Муж акушерки — хирург, и он тоже здесь за работой, в другой комнате дома. Зовут хирурга Марк Ульпий Америмм. Ему около сорока, и он высоко ценится как врач. Сейчас он пускает кровь из ноги мужчине, брату хозяина дома. Кровопускания в большой моде в римскую эпоху. Кровь собирают в металлическую чашу, затем раб эту чашу уносит. Туго бинтуя рану, хирург оборачивается к архиатру, который все это время не сводил с него глаз — именно он преподал ему эту технику. "Главный врач" осматривает повязку, затем с удовлетворением глядит на молодого коллегу, и с его уст слетает лапидарная фраза: Жизнь коротка, искусство долговечно", — словно он желает сказать, что искусство медицины и ее секреты не умирают, а передаются из поколения в поколение, от врачей к их ученикам.
Вернемся, однако, в комнату, где идут роды. Осталось уже недолго. Роженица, кажется, срослась с sedia gestatoria (да-да, родильное кресло тогда называлось точно так же, как теперь у нас в итальянском зовут церемониальный папский трон-портшез). В Древнем Риме рожали сидя. Никакой вам эпидуральной анестезии, никаких стерильных материалов, только легкие обезболивающие средства, когда это требуется: на протяжении всей Античности (и до самых недавних времен) роды представляли собой для женщины самую большую опасность. Она знает, что может лишиться жизни из-за кровотечения и инфекций (причина которых римлянам, не ведающим о существовании вирусов и бактерий, неизвестна). Даже сегодня в Африке каждая двадцатая женщина умирает в родах. В развитых обществах частота летальных исходов 1 к 2800…
— Потужься еще разок! — кричит Скрибония Аттике.
Четвертое по счету дитя движется быстро. Несколько мгновений — и вот его голова с черными волосиками уже снаружи, но вокруг шеи обвилась пуповина. Случай крайне опасный: младенцу не поступал кислород, когда он выходит наружу, видно, что его лицо и тельце почти бурого цвета. Акушеркина дочь в ужасе округляет глаза, догадываясь о серьезности положения: ребенок не дышит и не шевелится. И какой странный у него цвет кожи. Вдобавок мальчик! Если он не выживет, как объяснить это отцу, с таким нетерпением ждущему наследника? Он наверняка обвинит в его смерти их с матерью… Тем временем Скрибония Аттике не теряет присутствия духа: очевидно, она подумала то же самое и теперь призывает весь накопленный опыт, чтобы спасти малыша.

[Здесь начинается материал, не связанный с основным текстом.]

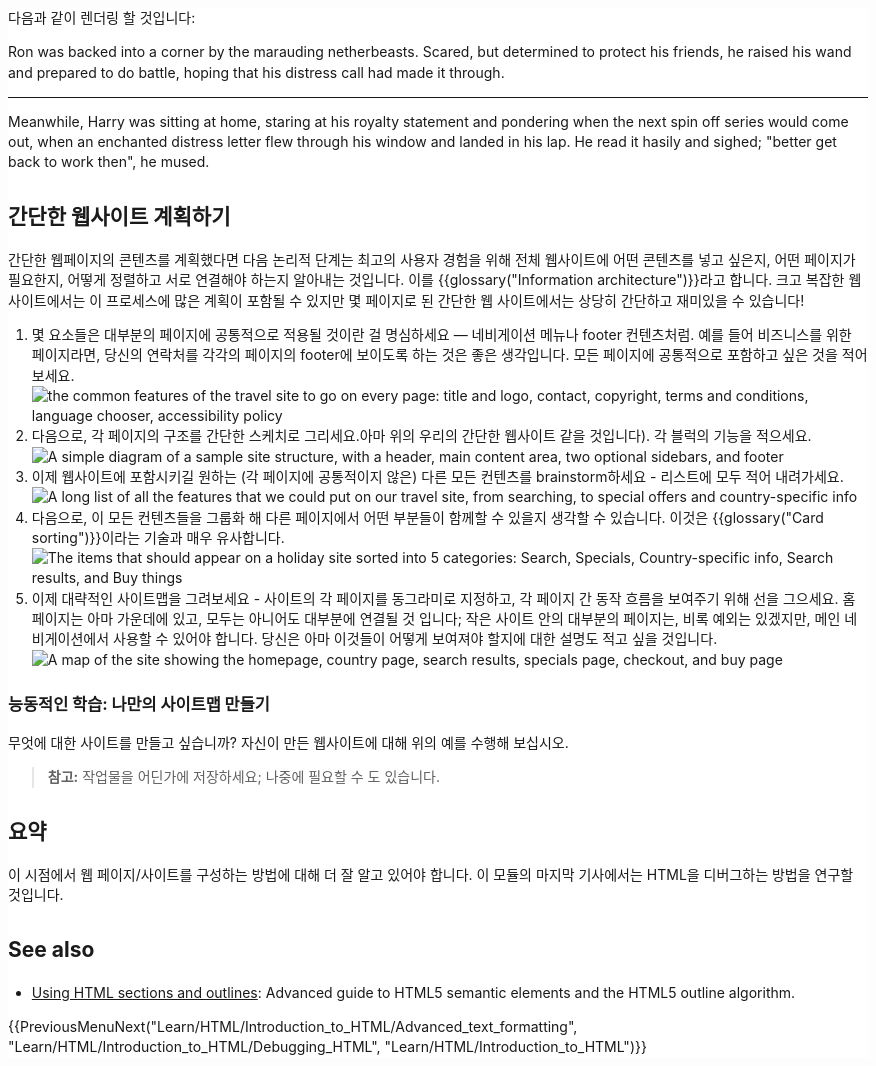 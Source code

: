 다음과 같이 렌더링 할 것입니다:

Ron was backed into a corner by the marauding netherbeasts. Scared, but determined to protect his friends, he raised his wand and prepared to do battle, hoping that his distress call had made it through.

---

Meanwhile, Harry was sitting at home, staring at his royalty statement and pondering when the next spin off series would come out, when an enchanted distress letter flew through his window and landed in his lap. He read it hasily and sighed; "better get back to work then", he mused.

## 간단한 웹사이트 계획하기

간단한 웹페이지의 콘텐츠를 계획했다면 다음 논리적 단계는 최고의 사용자 경험을 위해 전체 웹사이트에 어떤 콘텐츠를 넣고 싶은지, 어떤 페이지가 필요한지, 어떻게 정렬하고 서로 연결해야 하는지 알아내는 것입니다. 이를 {{glossary("Information architecture")}}라고 합니다. 크고 복잡한 웹 사이트에서는 이 프로세스에 많은 계획이 포함될 수 있지만 몇 페이지로 된 간단한 웹 사이트에서는 상당히 간단하고 재미있을 수 있습니다!

1. 몇 요소들은 대부분의 페이지에 공통적으로 적용될 것이란 걸 명심하세요 — 네비게이션 메뉴나 footer 컨텐츠처럼. 예를 들어 비즈니스를 위한 페이지라면, 당신의 연락처를 각각의 페이지의 footer에 보이도록 하는 것은 좋은 생각입니다. 모든 페이지에 공통적으로 포함하고 싶은 것을 적어보세요.![the common features of the travel site to go on every page: title and logo, contact, copyright, terms and conditions, language chooser, accessibility policy](common-features.png)
2. 다음으로, 각 페이지의 구조를 간단한 스케치로 그리세요.아마 위의 우리의 간단한 웹사이트 같을 것입니다). 각 블럭의 기능을 적으세요.![A simple diagram of a sample site structure, with a header, main content area, two optional sidebars, and footer](site-structure.png)
3. 이제 웹사이트에 포함시키길 원하는 (각 페이지에 공통적이지 않은) 다른 모든 컨텐츠를 brainstorm하세요 - 리스트에 모두 적어 내려가세요. ![A long list of all the features that we could put on our travel site, from searching, to special offers and country-specific info](feature-list.png)
4. 다음으로, 이 모든 컨텐츠들을 그룹화 해 다른 페이지에서 어떤 부분들이 함께할 수 있을지 생각할 수 있습니다. 이것은 {{glossary("Card sorting")}}이라는 기술과 매우 유사합니다.![The items that should appear on a holiday site sorted into 5 categories: Search, Specials, Country-specific info, Search results, and Buy things](card-sorting.png)
5. 이제 대략적인 사이트맵을 그려보세요 - 사이트의 각 페이지를 동그라미로 지정하고, 각 페이지 간 동작 흐름을 보여주기 위해 선을 그으세요. 홈페이지는 아마 가운데에 있고, 모두는 아니어도 대부분에 연결될 것 입니다; 작은 사이트 안의 대부분의 페이지는, 비록 예외는 있겠지만, 메인 네비게이션에서 사용할 수 있어야 합니다. 당신은 아마 이것들이 어떻게 보여져야 할지에 대한 설명도 적고 싶을 것입니다. ![A map of the site showing the homepage, country page, search results, specials page, checkout, and buy page](site-map.png)

### 능동적인 학습: 나만의 사이트맵 만들기

무엇에 대한 사이트를 만들고 싶습니까? 자신이 만든 웹사이트에 대해 위의 예를 수행해 보십시오.

> **참고:** 작업물을 어딘가에 저장하세요; 나중에 필요할 수 도 있습니다.

## 요약

이 시점에서 웹 페이지/사이트를 구성하는 방법에 대해 더 잘 알고 있어야 합니다. 이 모듈의 마지막 기사에서는 HTML을 디버그하는 방법을 연구할 것입니다.

## See also

- [Using HTML sections and outlines](/ko/docs/Web/Guide/HTML/Using_HTML_sections_and_outlines): Advanced guide to HTML5 semantic elements and the HTML5 outline algorithm.

{{PreviousMenuNext("Learn/HTML/Introduction_to_HTML/Advanced_text_formatting", "Learn/HTML/Introduction_to_HTML/Debugging_HTML", "Learn/HTML/Introduction_to_HTML")}}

Она поднимает новорожденного за ножки, но тельце висит как тряпка. Тогда она переворачивает его и хлопает по спинке, сначала легонько, затем все сильнее. Ей нужно вызвать у младенца дыхательный рефлекс, иначе будет слишком поздно. Мать наблюдает за разыгрывающейся драмой, бессильная что-то сделать, она даже не чувствует, как руки ассистентки от волнения железным обручем сдавили ей грудь. "Спаси его!" — кричит она. Не успела она закончить фразу, как новорожденный внезапно изогнулся, задергал ручками и, наконец, издал пронзительный вопль. Его маленькая диафрагма начинает ритмично сокращаться, и обжигающий поток воздуха впервые наполняет крохотные легкие. Громкий плач новорожденного разносится по всему дому. С малышом все в порядке. Все улыбаются, включая отца, сидящего в окружении родных за кубком вина. Никто не знает и никогда не узнает о драматическом моменте, который пережили присутствующие в этой спальне.
Разумеется, описанная нами сцена — воображаемая. Но в целом она вполне правдоподобна. Действительно, была такая акушерка Скрибония Аттике, и у нее был муж, хирург Марк Ульпий Америмм. Откуда нам это известно? По их гробницам, открытым археологами в некрополе Остии. Над последним пристанищем каждого из супругов установлены терракотовые плиты, изображавшие их за работой. Когда я увидел эти плиты, меня поразила точность воспроизведения сцен. При всей своей простоте они кажутся фотографическими снимками. Акушерка склонилась перед сидящей на специальном кресле роженицей, которую со спины держит ассистентка. Именно так, как мы видели. Хирург же склонился над пациентом, которому делает кровопускание из ноги (к сожалению, плита сломана, и мы не можем видеть их лиц).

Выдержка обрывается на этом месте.